*THE INPUT:*
※

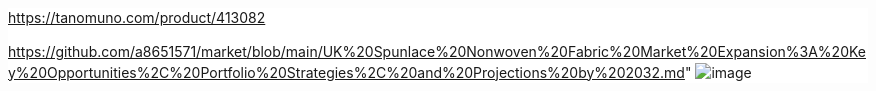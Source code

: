 <a href=https://tanomuno.com/product/413082>https://tanomuno.com/product/413082</a>

<a href=https://github.com/a8651571/market/blob/main/UK%20Spunlace%20Nonwoven%20Fabric%20Market%20Expansion%3A%20Key%20Opportunities%2C%20Portfolio%20Strategies%2C%20and%20Projections%20by%202032.md>https://github.com/a8651571/market/blob/main/UK%20Spunlace%20Nonwoven%20Fabric%20Market%20Expansion%3A%20Key%20Opportunities%2C%20Portfolio%20Strategies%2C%20and%20Projections%20by%202032.md</a>"
![image](https://github.com/user-attachments/assets/d233ab04-b47b-4468-a928-fbc14104ef81)
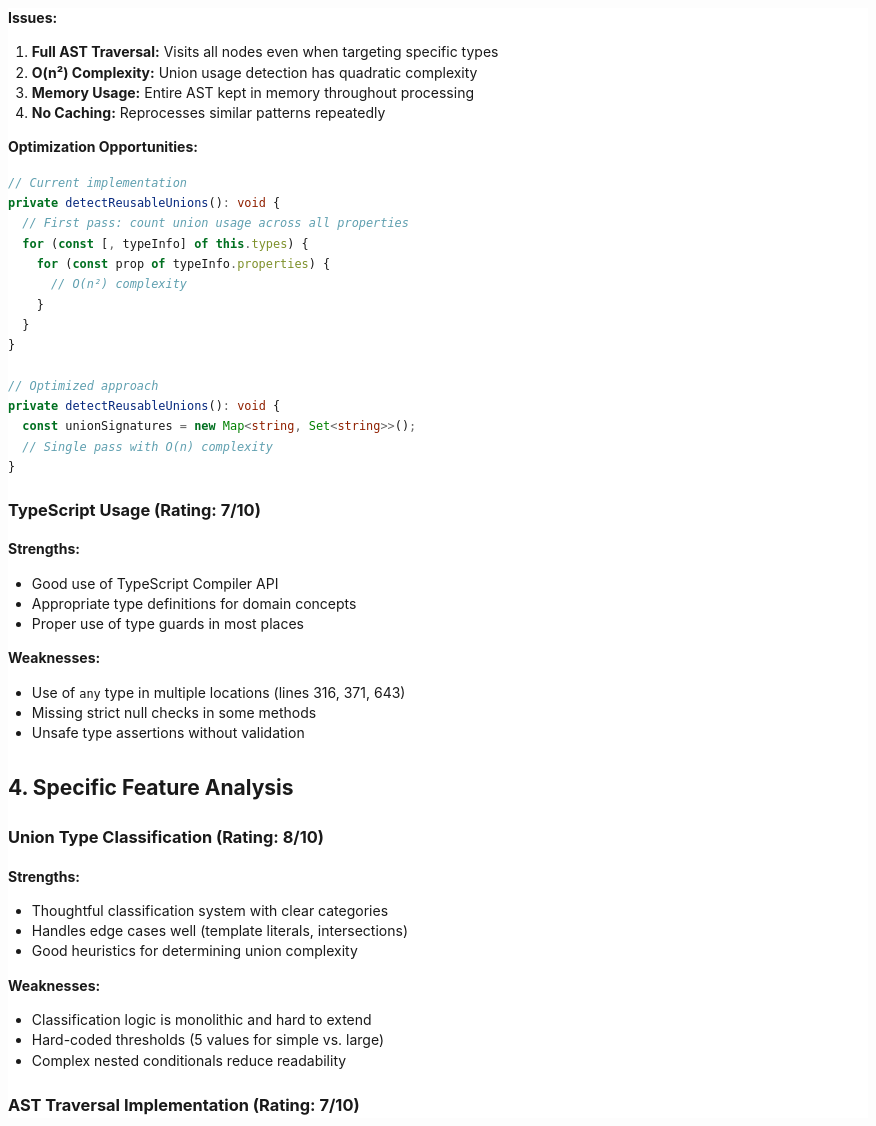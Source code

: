 **Issues:**
1. **Full AST Traversal:** Visits all nodes even when targeting specific types
2. **O(n²) Complexity:** Union usage detection has quadratic complexity
3. **Memory Usage:** Entire AST kept in memory throughout processing
4. **No Caching:** Reprocesses similar patterns repeatedly

**Optimization Opportunities:**
```typescript
// Current implementation
private detectReusableUnions(): void {
  // First pass: count union usage across all properties
  for (const [, typeInfo] of this.types) {
    for (const prop of typeInfo.properties) {
      // O(n²) complexity
    }
  }
}

// Optimized approach
private detectReusableUnions(): void {
  const unionSignatures = new Map<string, Set<string>>();
  // Single pass with O(n) complexity
}
```

### TypeScript Usage (Rating: 7/10)

**Strengths:**
- Good use of TypeScript Compiler API
- Appropriate type definitions for domain concepts
- Proper use of type guards in most places

**Weaknesses:**
- Use of `any` type in multiple locations (lines 316, 371, 643)
- Missing strict null checks in some methods
- Unsafe type assertions without validation

## 4. Specific Feature Analysis

### Union Type Classification (Rating: 8/10)

**Strengths:**
- Thoughtful classification system with clear categories
- Handles edge cases well (template literals, intersections)
- Good heuristics for determining union complexity

**Weaknesses:**
- Classification logic is monolithic and hard to extend
- Hard-coded thresholds (5 values for simple vs. large)
- Complex nested conditionals reduce readability

### AST Traversal Implementation (Rating: 7/10)
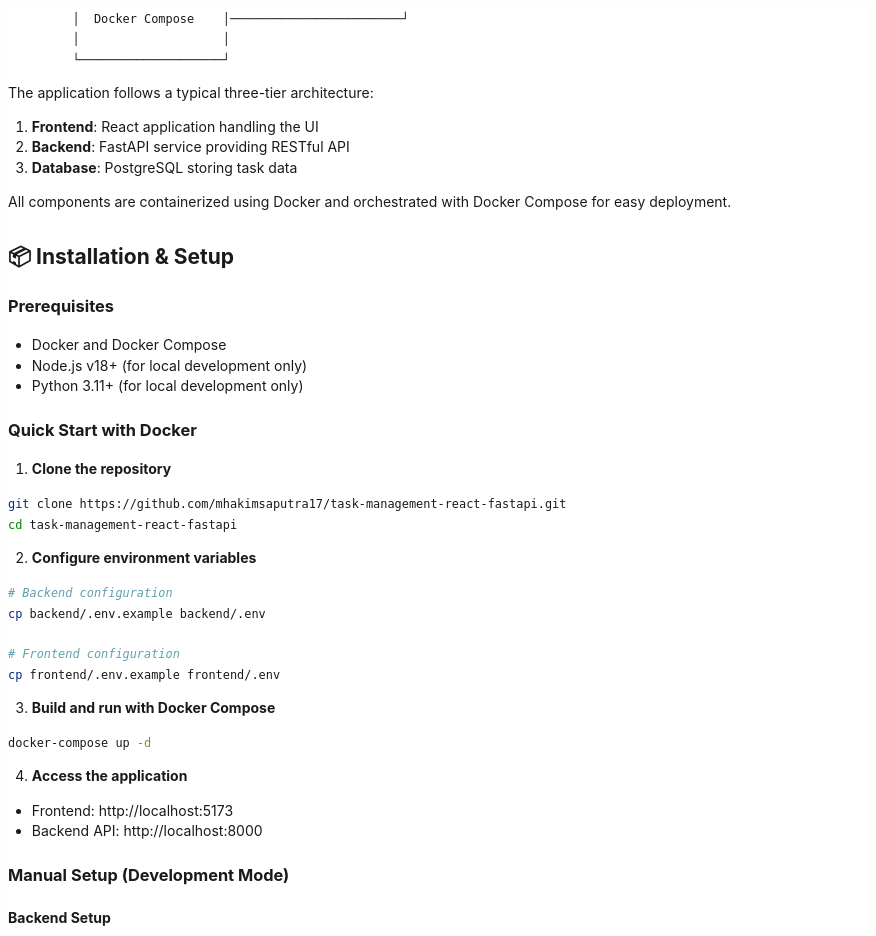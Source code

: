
 ```
         │  Docker Compose    │────────────────────────┘
         │                    │
         └────────────────────┘
```

The application follows a typical three-tier architecture:

1. **Frontend**: React application handling the UI
2. **Backend**: FastAPI service providing RESTful API
3. **Database**: PostgreSQL storing task data

All components are containerized using Docker and orchestrated with Docker Compose for easy deployment.

## 📦 Installation & Setup

### Prerequisites

- Docker and Docker Compose
- Node.js v18+ (for local development only)
- Python 3.11+ (for local development only)

### Quick Start with Docker

1. **Clone the repository**

```bash
git clone https://github.com/mhakimsaputra17/task-management-react-fastapi.git
cd task-management-react-fastapi
```

2. **Configure environment variables**

```bash
# Backend configuration
cp backend/.env.example backend/.env

# Frontend configuration
cp frontend/.env.example frontend/.env
```

3. **Build and run with Docker Compose**

```bash
docker-compose up -d
```

4. **Access the application**

- Frontend: http://localhost:5173
- Backend API: http://localhost:8000

### Manual Setup (Development Mode)

#### Backend Setup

※

*WHAT YOU SHOULD DO:*
Everything from the first line of the entries above through the line with "3. **Memory Usage:**" should be duplicated exactly, except the pictures.

*WRITTEN ANSWER:*
Source code

: <a href=https://tanomuno.com/product/413082>https://tanomuno.com/product/413082</a>

<a href=https://github.com/a8651571/market/blob/main/UK%20Spunlace%20Nonwoven%20Fabric%20Market%20Expansion%3A%20Key%20Opportunities%2C%20Portfolio%20Strategies%2C%20and%20Projections%20by%202032.md>https://github.com/a8651571/market/blob/main/UK%20Spunlace%20Nonwoven%20Fabric%20Market%20Expansion%3A%20Key%20Opportunities%2C%20Portfolio%20Strategies%2C%20and%20Projections%20by%202032.md</a>"
![image](https://github.com/user-attachments/assets/d233ab04-b47b-4468-a928-fbc14104ef81)
Source code

: **Issues:**
1. **Full AST Traversal:** Visits all nodes even when targeting specific types
2. **O(n²) Complexity:** Union usage detection has quadratic complexity
3. **Memory Usage:** Entire AST kept in memory throughout processing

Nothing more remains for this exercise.